BRIEF — The pictures do not belong in the copy. Restate all of the records word for word.

** TASK DATA follows **

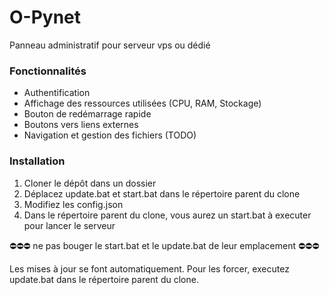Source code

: # O-Pynet
Panneau administratif pour serveur vps ou dédié

### Fonctionnalités
- Authentification 
- Affichage des ressources utilisées (CPU, RAM, Stockage)
- Bouton de redémarrage rapide
- Boutons vers liens externes
- Navigation et gestion des fichiers (TODO)

### Installation
1. Cloner le dépôt dans un dossier
2. Déplacez update.bat et start.bat dans le répertoire parent du clone
3. Modifiez les config.json
4. Dans le répertoire parent du clone, vous aurez un start.bat à executer pour lancer le serveur

⛔⛔⛔ ne pas bouger le start.bat et le update.bat de leur emplacement ⛔⛔⛔

Les mises à jour se font automatiquement. Pour les forcer, executez update.bat dans le répertoire parent du clone.

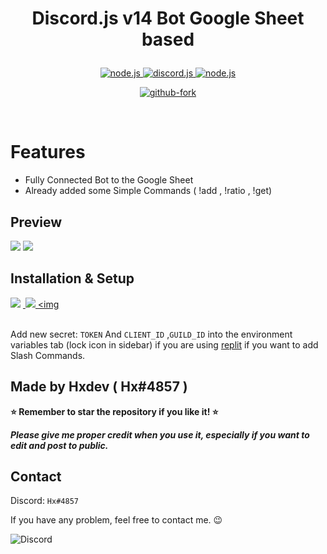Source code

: 
<h1 align="center">

**Discord.js v14 Bot Google Sheet based**

</h1>



  

<p align="center">

<a  href="https://nodejs.org/en/download/">

<img  src="https://img.shields.io/badge/node-18.7.x-brightgreen?style=for-the-badge"  alt="node.js">

</a>

  

<a  href="https://github.com/discordjs/discord.js/">

<img  src="https://img.shields.io/badge/discord.js-v14-blue?style=for-the-badge"  alt="discord.js">

</a>

  

<a  href="https://github.com/Nathaniel-VFX/Discord.js-v14-Command-Handlers">

<img  src="https://img.shields.io/badge/version-latest-red?style=for-the-badge"  alt="node.js">

</a>

  

</p>

  
  

<p align="center">

<a  href="https://github.com/hexmage2002/DiscordGooglesheet/fork">

<img  src="https://img.shields.io/badge/Fork-github-blueviolet?logo=githubactions&logoColor=white&style=for-the-badge"  alt="github-fork">

</a>




</a>

</p>



  

<br>

  
  

# Features

-  Fully Connected Bot to the Google Sheet
-  Already added some Simple Commands ( !add , !ratio , !get)

## Preview

<img  src="https://cdn.discordapp.com/attachments/865607749311660042/1062767307715256391/Screenshot_1.png"/>

<img  src="https://cdn.discordapp.com/attachments/865607749311660042/1062769430163095643/image.png"/>


  

  

## Installation & Setup

<img  src="https://cdn.discordapp.com/attachments/865607749311660042/1062773218429128754/carbon.png"/>
<img  

<a href = "https://robocorp.com/docs/development-guide/google-sheets/interacting-with-google-sheets"> <img  src="https://cdn.discordapp.com/attachments/865607749311660042/1062773800078413896/carbon_1.png"/>
<img  
</a>
<br  />

  

Add new secret: `TOKEN` And `CLIENT_ID` ,`GUILD_ID` into the environment variables tab (lock icon in sidebar) if you are using [replit](https://replit.com/) if you want to add Slash Commands.

  

## Made by Hxdev ( Hx#4857 )


  

**⭐ Remember to star the repository if you like it! ⭐**

  

_**Please give me proper credit when you use it, especially if you want to edit and post to public.**_

  

## Contact

Discord: `Hx#4857`

  

If you have any problem, feel free to contact me. 😉

  

<img  src="https://cdn.discordapp.com/attachments/865607749311660042/1062768759334522940/image.png"  alt="Discord"/>
  
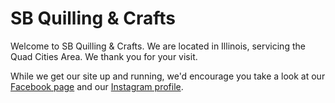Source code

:# SB Quilling & Crafts

Welcome to SB Quilling & Crafts. We are located in Illinois, servicing the Quad Cities Area.
We thank you for your visit.

While we get our site up and running, we'd encourage you take a look at our [Facebook page](httsp://facebook.com/quilling.sb) and our [Instagram profile](https://instagram.com/quilling.sb).
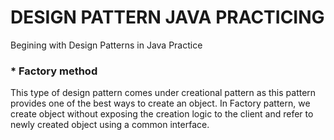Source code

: # DESIGN PATTERN JAVA PRACTICING

Begining with Design Patterns in Java Practice

### * Factory method

This type of design pattern comes under creational pattern as this pattern provides one of the best ways to create an object.
In Factory pattern, we create object without exposing the creation logic to the client and refer to newly created object using a common interface.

** End of TASK DATA **

EXERCISE ANSWER —
Source code

: # O-Pynet
Panneau administratif pour serveur vps ou dédié

### Fonctionnalités
- Authentification 
- Affichage des ressources utilisées (CPU, RAM, Stockage)
- Bouton de redémarrage rapide
- Boutons vers liens externes
- Navigation et gestion des fichiers (TODO)

### Installation
1. Cloner le dépôt dans un dossier
2. Déplacez update.bat et start.bat dans le répertoire parent du clone
3. Modifiez les config.json
4. Dans le répertoire parent du clone, vous aurez un start.bat à executer pour lancer le serveur

⛔⛔⛔ ne pas bouger le start.bat et le update.bat de leur emplacement ⛔⛔⛔

Les mises à jour se font automatiquement. Pour les forcer, executez update.bat dans le répertoire parent du clone.

Source code

: 
<h1 align="center">

**Discord.js v14 Bot Google Sheet based**

</h1>



  

<p align="center">

<a  href="https://nodejs.org/en/download/">

<img  src="https://img.shields.io/badge/node-18.7.x-brightgreen?style=for-the-badge"  alt="node.js">

</a>

  

<a  href="https://github.com/discordjs/discord.js/">

<img  src="https://img.shields.io/badge/discord.js-v14-blue?style=for-the-badge"  alt="discord.js">

</a>

  

<a  href="https://github.com/Nathaniel-VFX/Discord.js-v14-Command-Handlers">

<img  src="https://img.shields.io/badge/version-latest-red?style=for-the-badge"  alt="node.js">

</a>

  

</p>

  
  

<p align="center">

<a  href="https://github.com/hexmage2002/DiscordGooglesheet/fork">

<img  src="https://img.shields.io/badge/Fork-github-blueviolet?logo=githubactions&logoColor=white&style=for-the-badge"  alt="github-fork">

</a>




</a>

</p>



  

<br>

  
  

# Features

-  Fully Connected Bot to the Google Sheet
-  Already added some Simple Commands ( !add , !ratio , !get)

## Preview

<img  src="https://cdn.discordapp.com/attachments/865607749311660042/1062767307715256391/Screenshot_1.png"/>

<img  src="https://cdn.discordapp.com/attachments/865607749311660042/1062769430163095643/image.png"/>


  

  

## Installation & Setup

<img  src="https://cdn.discordapp.com/attachments/865607749311660042/1062773218429128754/carbon.png"/>
<img  

<a href = "https://robocorp.com/docs/development-guide/google-sheets/interacting-with-google-sheets"> <img  src="https://cdn.discordapp.com/attachments/865607749311660042/1062773800078413896/carbon_1.png"/>
<img  
</a>
<br  />

  

Add new secret: `TOKEN` And `CLIENT_ID` ,`GUILD_ID` into the environment variables tab (lock icon in sidebar) if you are using [replit](https://replit.com/) if you want to add Slash Commands.

  

## Made by Hxdev ( Hx#4857 )


  

**⭐ Remember to star the repository if you like it! ⭐**

  

_**Please give me proper credit when you use it, especially if you want to edit and post to public.**_

  

## Contact

Discord: `Hx#4857`

  

If you have any problem, feel free to contact me. 😉

  

<img  src="https://cdn.discordapp.com/attachments/865607749311660042/1062768759334522940/image.png"  alt="Discord"/>
  
Source code

:# SB Quilling & Crafts

Welcome to SB Quilling & Crafts. We are located in Illinois, servicing the Quad Cities Area.
We thank you for your visit.

While we get our site up and running, we'd encourage you take a look at our [Facebook page](httsp://facebook.com/quilling.sb) and our [Instagram profile](https://instagram.com/quilling.sb).
Source code

: # DESIGN PATTERN JAVA PRACTICING

Begining with Design Patterns in Java Practice

### * Factory method

This type of design pattern comes under creational pattern as this pattern provides one of the best ways to create an object.
In Factory pattern, we create object without exposing the creation logic to the client and refer to newly created object using a common interface.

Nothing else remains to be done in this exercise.